M G Muhammad (1951-1955): 2.95%
Iskander Mirza (1956-1958): 3.02%

(2) 1958-1965: United States changes its mind after Nehru-Krushchev co-operation pact in 1957. US gives massive economic & military assistance to Pakistan and facilitates technology transfers to aid industrialization.

Ayub Khan (1958-1968): 5.82%

(3) 1965-1971: Greatly disturbed by Pakistani Army's Misadventure into Indian-administered Kashmir, United States reduces its support to Pakistan. A period of chill comes over the relationship.

Yahya Khan (1968-1971): 4.38%

(4) 1971-1979: While supportive of Pakistan during the actual 1971 war, the US writes off Pakistan as an unstable, unpredicatable state and reduces assistance in response to Bhutto's Socialistic Policies. When Bhutto invites the USSR to help Pakistan build Nationalized Heavy Industries, US frowns on the development and cuts off most economic ties.

Z A Bhutto (1968-1978): 4.83%

(5) 1979-1989: Soviet Involvement in Afghanistan gives US the opportunity to pay them back for the Vietnam disaster. US uses Pakistan as "frontline" state and pours in huge sums of money and transfer technologies in exchange to assistance in the covert war against the Soviets. US-Pakistan relations warm up again and become very close.

Zia Al Haq (1978-1988): 5.88%

(6) 1989-2001: The Soviets leave Afghanistan, and the US loses all interest in Pakistan. The berlin wall falls, the USSR collapses and the Cold War is over. The US becomes concerned about Pakistan espionage of nuclear secrets from NATO countries and applies severe sanctions on Pakistan.

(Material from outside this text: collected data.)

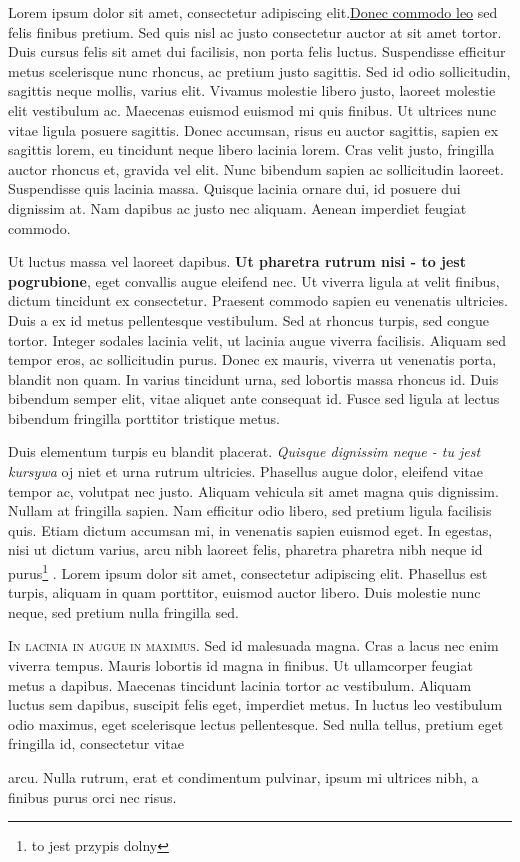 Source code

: \documentclass[12pt]{article}
\begin{document}
Lorem ipsum dolor sit amet, consectetur adipiscing elit.\underline{Donec commodo
leo} sed felis finibus pretium. Sed quis nisl ac justo consectetur auctor at sit
amet tortor. Duis cursus felis sit amet dui facilisis, non porta felis luctus. Suspendisse efficitur metus scelerisque nunc rhoncus, ac pretium justo sagittis.
Sed id odio sollicitudin, sagittis neque mollis, varius elit. Vivamus molestie
libero justo, laoreet molestie elit vestibulum ac. Maecenas euismod euismod
mi quis finibus. Ut ultrices nunc vitae ligula posuere sagittis. Donec accumsan, risus eu auctor sagittis, sapien ex sagittis lorem, eu tincidunt neque
libero lacinia lorem. Cras velit justo, fringilla auctor rhoncus et, gravida vel
elit. Nunc bibendum sapien ac sollicitudin laoreet. Suspendisse quis lacinia
massa. Quisque lacinia ornare dui, id posuere dui dignissim at. Nam dapibus
ac justo nec aliquam. Aenean imperdiet feugiat commodo.\par Ut luctus massa vel laoreet dapibus. \textbf{Ut pharetra rutrum nisi - to jest 
pogrubione}, eget convallis augue eleifend nec. Ut viverra ligula at velit finibus, dictum tincidunt ex consectetur. Praesent commodo sapien eu venenatis
ultricies. Duis a ex id metus pellentesque vestibulum. Sed at rhoncus turpis,
sed congue tortor. Integer sodales lacinia velit, ut lacinia augue viverra facilisis. Aliquam sed tempor eros, ac sollicitudin purus. Donec ex mauris, viverra
ut venenatis porta, blandit non quam. In varius tincidunt urna, sed lobortis
massa rhoncus id. Duis bibendum semper elit, vitae aliquet ante consequat
id. Fusce sed ligula at lectus bibendum fringilla porttitor tristique metus.\par
Duis elementum turpis eu blandit placerat. \textit{Quisque dignissim neque - tu
jest kursywa} oj niet et urna rutrum ultricies. Phasellus augue dolor, eleifend
vitae tempor ac, volutpat nec justo. Aliquam vehicula sit amet magna quis
dignissim. Nullam at fringilla sapien. Nam efficitur odio libero, sed pretium
ligula facilisis quis. Etiam dictum accumsan mi, in venenatis sapien euismod
eget. In egestas, nisi ut dictum varius, arcu nibh laoreet felis, pharetra pharetra nibh neque id purus\footnote{to jest przypis dolny}
. Lorem ipsum dolor sit amet, consectetur adipiscing
elit. Phasellus est turpis, aliquam in quam porttitor, euismod auctor libero.
Duis molestie nunc neque, sed pretium nulla fringilla sed.\par
\textsc{In lacinia in augue in maximus}. Sed id malesuada magna. Cras a lacus
nec enim viverra tempus. Mauris lobortis id magna in finibus. Ut
ullamcorper feugiat metus a dapibus. Maecenas tincidunt lacinia tortor ac
vestibulum. Aliquam luctus sem dapibus, suscipit felis eget, imperdiet
metus. In luctus leo vestibulum odio maximus, eget scelerisque lectus
pellentesque. Sed nulla tellus, pretium eget fringilla id, consectetur vitae\par
arcu. Nulla rutrum, erat et condimentum pulvinar, ipsum mi ultrices nibh,
a finibus purus orci nec risus.
\end{document}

Bibi/Nawaz (1989-1998): 5.08%
Nawaz/Bibi (1989-1998): 4.06%

(7) 2001-2008: War on Terror Starts. US needs Pakistan again. General Pervez "does an Ayb" and offer all his services to US for a "price". US aid, technological & business assistance pours in. International investors follows the US and a boom results.

Pervez Mush (1998-2008): 5.14%

(8) 2008-2009: Global Financial Crisis

Asif Zardari (2008-2009): 1.75%

(9) 2009-Current: US perceives Pakistan as deceptive quasi-enemy state. CIA retiates for Pakistan's alleged-involvment in Afghanistan for "strategic depth" by formenting more terror and chaos in Pakistan. US unofficial black-listing of Pakistan causes foreign investors and capital to flee. Pakistan encounters financial and monetary instability. Economy limps along.

Asif Zardari (2009-Current): 2.63%

CONTD—

HopeWins Junior said...

--CONTD

What is the REAL COMMON THEME between all periods of HIGH-GROWTH. What is the REAL COMMON THEME between all periods of SLOW-GROWTH?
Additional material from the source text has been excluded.